Branch offices are commonly used by multinational companies that want to bid on Saudi contracts, run a project, or establish a controlled presence without forming a fully separate subsidiary. Activities are typically restricted to the scope defined in the branch license — usually contracting, consulting, or professional services.
3. Joint Stock Company (JSC)
A JSC is appropriate for large-scale or capital-intensive projects. It requires a higher minimum capital — typically SAR 1 million to SAR 5 million — and at least two founders for a private JSC, or five for a public company. Private JSCs can be 100% foreign-owned where the activity permits it.
4. Joint Venture (JV)
For businesses where local market knowledge, sector regulations, or access to government contracts makes a Saudi partner strategically valuable, a joint venture structure may be the right approach. JVs are particularly common in mega-project contracting and sectors where Saudization targets are high.

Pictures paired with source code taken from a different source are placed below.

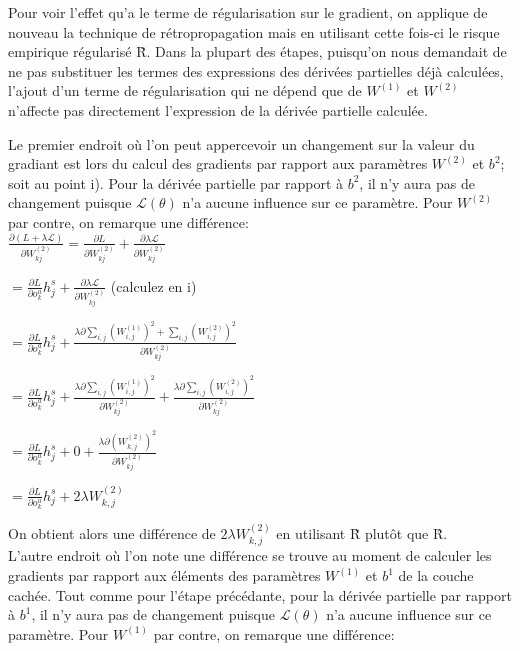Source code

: \documentclass[a4paper,10pt]{article}
\begin{document}
Pour voir l'effet qu'a le terme de régularisation sur le gradient, on applique de nouveau la technique de rétropropagation mais en utilisant cette fois-ci le risque empirique régularisé \~{R}. Dans la plupart des étapes, puisqu'on nous demandait de ne pas substituer les termes des expressions des dérivées partielles déjà calculées, l'ajout d'un terme de régularisation qui ne dépend que de $W^{(1)}$ et $W^{(2)}$ n'affecte pas directement l'expression de la dérivée partielle calculée.

Le premier endroit où l'on peut appercevoir un changement sur la valeur du gradiant est lors du calcul des gradients par rapport aux paramètres $W^{(2)}$ et $b^2$; soit au point i). Pour la dérivée partielle par rapport à $b^2$, il n'y aura pas de changement puisque $\mathcal{L}(\theta)$ n'a aucune influence sur ce paramètre. Pour $W^{(2)}$ par contre, on remarque une différence:\\

$\frac{\partial (L+\lambda \mathcal{L})}{\partial W_{kj}^{(2)}} = \frac{\partial L}{\partial W_{kj}^{(2)}}+\frac{\partial \lambda \mathcal{L}}{\partial W_{kj}^{(2)}}$

$= \frac{\partial L}{\partial o_{k}^a} h_j^s+\frac{\partial \lambda \mathcal{L}}{\partial W_{kj}^{(2)}}$ (calculez en i)

$= \frac{\partial L}{\partial o_{k}^a} h_j^s+\frac{\lambda \partial \sum_{i,j} (W_{i,j}^{(1)})^2 + \sum_{i,j} (W_{i,j}^{(2)})^2}{\partial W_{kj}^{(2)}}$

$= \frac{\partial L}{\partial o_{k}^a} h_j^s+\frac{\lambda \partial \sum_{i,j} (W_{i,j}^{(1)})^2}{\partial W_{kj}^{(2)}}+\frac{\lambda \partial \sum_{i,j} (W_{i,j}^{(2)})^2}{\partial W_{kj}^{(2)}}$

$= \frac{\partial L}{\partial o_{k}^a} h_j^s+0+\frac{\lambda \partial (W_{k,j}^{(2)})^2}{\partial W_{kj}^{(2)}}$

$= \frac{\partial L}{\partial o_{k}^a} h_j^s+2 \lambda W_{k,j}^{(2)}$


On obtient alors une différence de $2 \lambda W_{k,j}^{(2)}$ en utilisant \~{R} plutôt que \^{R}.\\

L'autre endroit où l'on note une différence se trouve au moment de calculer les gradients par rapport aux éléments des paramètres $W^{(1)}$ et $b^1$ de la couche cachée. Tout comme pour l'étape précédante, pour la dérivée partielle par rapport à $b^1$, il n'y aura pas de changement puisque $\mathcal{L}(\theta)$ n'a aucune influence sur ce paramètre. Pour $W^{(1)}$ par contre, on remarque une différence:\\
\end{document}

5. Free Zone / Special Economic Zone (SEZ) Company
Saudi Arabia has established Special Economic Zones in areas including NEOM, the Jazan SEZ, and King Salman Energy Park (SPARK). Companies established within these zones benefit from targeted incentives: tax holidays, duty exemptions, 100% foreign ownership, and in some cases streamlined visa processing. Each SEZ has a specific mandate and sector focus, so eligibility depends on your business activity.
The 2025 MISA Registration: What Changed
Prior to February 2025, every foreign investor needed to obtain a formal MISA Foreign Investment License before incorporating in Saudi Arabia. That system has been replaced.

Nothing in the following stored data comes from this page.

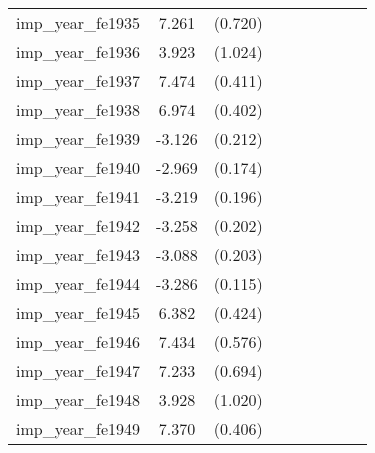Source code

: {\begin{tabular}{l*{4}{cc}}
imp\_year\_fe1935&    7.261\sym{***}&  (0.720)&                  &         &                  &         &                  &         \\
imp\_year\_fe1936&    3.923\sym{***}&  (1.024)&                  &         &                  &         &                  &         \\
imp\_year\_fe1937&    7.474\sym{***}&  (0.411)&                  &         &                  &         &                  &         \\
imp\_year\_fe1938&    6.974\sym{***}&  (0.402)&                  &         &                  &         &                  &         \\
imp\_year\_fe1939&   -3.126\sym{***}&  (0.212)&                  &         &                  &         &                  &         \\
imp\_year\_fe1940&   -2.969\sym{***}&  (0.174)&                  &         &                  &         &                  &         \\
imp\_year\_fe1941&   -3.219\sym{***}&  (0.196)&                  &         &                  &         &                  &         \\
imp\_year\_fe1942&   -3.258\sym{***}&  (0.202)&                  &         &                  &         &                  &         \\
imp\_year\_fe1943&   -3.088\sym{***}&  (0.203)&                  &         &                  &         &                  &         \\
imp\_year\_fe1944&   -3.286\sym{***}&  (0.115)&                  &         &                  &         &                  &         \\
imp\_year\_fe1945&    6.382\sym{***}&  (0.424)&                  &         &                  &         &                  &         \\
imp\_year\_fe1946&    7.434\sym{***}&  (0.576)&                  &         &                  &         &                  &         \\
imp\_year\_fe1947&    7.233\sym{***}&  (0.694)&                  &         &                  &         &                  &         \\
imp\_year\_fe1948&    3.928\sym{***}&  (1.020)&                  &         &                  &         &                  &         \\
imp\_year\_fe1949&    7.370\sym{***}&  (0.406)&                  &         &                  &         &                  &         \\

\end{tabular}}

Under the 2025 Investment Law, foreign investors now go through MISA Investor Registration — a streamlined, notification-style process that confirms your eligibility to invest, specifies your permitted business activities, and unlocks the right to proceed with company formation at the Ministry of Commerce. Clean files are typically processed within 3–10 business days. Existing MISA licenses remain valid until expiry and convert to Investor Registrations upon renewal.

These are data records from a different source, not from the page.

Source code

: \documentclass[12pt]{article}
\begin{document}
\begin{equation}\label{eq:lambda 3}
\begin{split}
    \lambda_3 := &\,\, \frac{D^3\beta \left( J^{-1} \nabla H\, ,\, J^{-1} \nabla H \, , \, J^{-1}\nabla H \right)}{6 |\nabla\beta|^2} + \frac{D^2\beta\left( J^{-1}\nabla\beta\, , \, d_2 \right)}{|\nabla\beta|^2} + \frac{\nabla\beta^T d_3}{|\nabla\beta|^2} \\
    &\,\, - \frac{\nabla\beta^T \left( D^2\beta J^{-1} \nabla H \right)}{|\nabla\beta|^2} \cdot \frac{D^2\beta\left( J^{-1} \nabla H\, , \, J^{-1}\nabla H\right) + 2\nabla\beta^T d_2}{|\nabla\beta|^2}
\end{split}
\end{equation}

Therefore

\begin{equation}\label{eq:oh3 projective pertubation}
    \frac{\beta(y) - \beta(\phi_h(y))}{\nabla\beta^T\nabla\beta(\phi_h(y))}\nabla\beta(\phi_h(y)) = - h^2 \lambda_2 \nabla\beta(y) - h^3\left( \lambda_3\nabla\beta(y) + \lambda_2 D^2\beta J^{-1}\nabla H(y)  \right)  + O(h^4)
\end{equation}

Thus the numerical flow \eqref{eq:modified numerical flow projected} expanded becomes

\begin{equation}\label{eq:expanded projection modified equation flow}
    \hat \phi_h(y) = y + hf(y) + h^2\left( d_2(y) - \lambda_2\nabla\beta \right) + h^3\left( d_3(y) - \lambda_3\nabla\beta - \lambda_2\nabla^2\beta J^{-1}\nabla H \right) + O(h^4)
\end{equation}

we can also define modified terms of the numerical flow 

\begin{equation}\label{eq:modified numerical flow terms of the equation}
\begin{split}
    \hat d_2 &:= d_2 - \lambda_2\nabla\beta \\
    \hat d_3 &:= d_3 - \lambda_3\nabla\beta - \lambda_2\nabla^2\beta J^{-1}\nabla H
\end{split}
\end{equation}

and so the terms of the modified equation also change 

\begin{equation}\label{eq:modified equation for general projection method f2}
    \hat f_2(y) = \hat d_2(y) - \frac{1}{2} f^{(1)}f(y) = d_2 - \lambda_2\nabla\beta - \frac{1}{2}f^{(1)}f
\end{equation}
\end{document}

Step-by-Step: How to Set Up a Company in Saudi Arabia
Here is the standard process for a foreign investor establishing an LLC or branch office in 2025:
Step 1 — MISA Investor Registration Submit your application through MISA’s digital portal. Required documents typically include your company’s commercial registration from your home country, notarized and apostilled financial statements, articles of association, and a business plan outlining your proposed activities in Saudi Arabia. Processing takes 3–10 business days for straightforward applications.
Step 2 — Commercial Registration (CR) with the Ministry of Commerce Once your MISA registration is confirmed, you register your company with the Ministry of Commerce to obtain your Commercial Registration certificate — the document that formally establishes your business as a legal entity in the Kingdom. This includes reserving your trade name and drafting and notarizing your Articles of Association.
Step 3 — Municipal License (Baladiya) Any business operating from a physical premises in Saudi Arabia requires a municipal license from the relevant local authority. This is obtained after your CR is issued.
Step 4 — ZATCA Registration (Tax Enrollment) All businesses must register with the Zakat, Tax and Customs Authority (ZATCA). Foreign-owned companies are subject to 20% corporate income tax on net profits (as opposed to the 2.5% Zakat applicable to Saudi and GCC-owned businesses). VAT registration is mandatory for businesses with taxable supplies or imports exceeding SAR 375,000 annually.
Step 5 — GOSI Registration The General Organization for Social Insurance (GOSI) registration is required for all employers. Saudi national employees are subject to GOSI contributions; expatriate employees are enrolled in the occupational hazard program.
Step 6 — Corporate Bank Account and Visa Processing Opening a corporate bank account requires your CR, company documents, and KYC/AML compliance checks. Visa processing for shareholders and employees is managed through the Qiwa and Muqeem portals.